Hi guys, back again with more questions.

So, Ive got 3 mother goats with babies, I'll describe them each a little bit followed by my problem/question. 

Pamela- I was given this week, who had the dry chapped udders. Theyre in good shape now, but one side is much bigger than the other. She only has 1 baby who only drinks from the smaller side of the odder which didnt suffer from chapping. The other side is almost touching the ground and its diffacult for her to walk. She has very small nipples to take the milk. My cousin came by to see them today and said he took care of Pamela last year and because she has such a big udder and such small tits it took about an hour, twice a day to milk her out properly. This is likely the reason I was given her, too much work. 

Id just like to hear your comments on this. This past week Ive just spent 10 minutes in the morning and 10 minutes at night taking milk out of the bigger udder. I think now I have to dedicate at least a half hour each time. 

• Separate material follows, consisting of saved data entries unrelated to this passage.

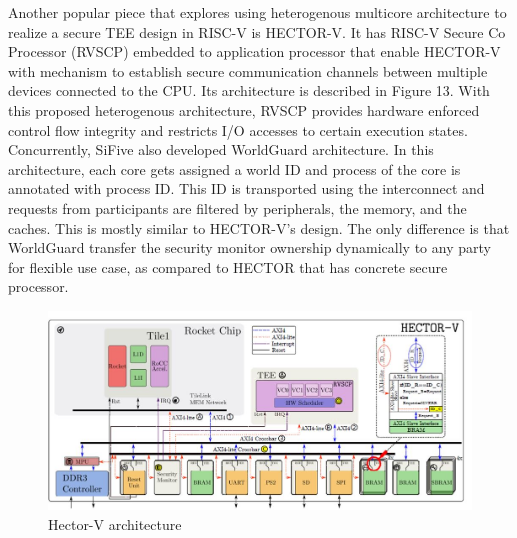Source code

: \documentclass[review]{elsarticle}
\begin{document}
Another popular piece that explores using heterogenous multicore architecture to realize a secure TEE design in RISC-V is HECTOR-V. It has RISC-V Secure Co Processor (RVSCP) embedded to application processor that enable HECTOR-V with mechanism to establish secure communication channels between multiple devices connected to the CPU. Its architecture is described in Figure 13. With this proposed heterogenous architecture, RVSCP provides hardware enforced control flow integrity and restricts I/O accesses to certain execution states. Concurrently, SiFive also developed WorldGuard architecture. In this architecture, each core gets assigned a world ID and process of the core is annotated with process ID. This ID is transported using the interconnect and requests from participants are filtered by peripherals, the memory, and the caches. This is mostly similar to HECTOR-V’s design. The only difference is that WorldGuard transfer the security monitor ownership dynamically to any party for flexible use case, as compared to HECTOR that has concrete secure processor.

\begin{figure}[H]
	\centering
	\includegraphics[width=1\textwidth]{figs/Hector.JPG}
	\caption{Hector-V architecture}
\end{figure}
\end{document}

Monica - Monica I bought two months ago and she has two nice baby girls she gave birth to last week. For the first two days I took some milk because she had a reasonably sized udder and I knew the babies wouldnt be taking much. Now that the babies are bigger Ive stopped, but again she has one side of the udder bigger than the other.

Now Monica is a bit of a superstar in that she has 3 nipples, it is the side that is bigger that has the double nipple. And this nipple is wierd, some days it only gives milk out the top nipple, other days only out the bottom, other days it gives out of both, I dont know what to make of it, but this is the side where the udder is bigger. Do I need to milk out only that side or both or....? I dont know, any suggestions are welcome. 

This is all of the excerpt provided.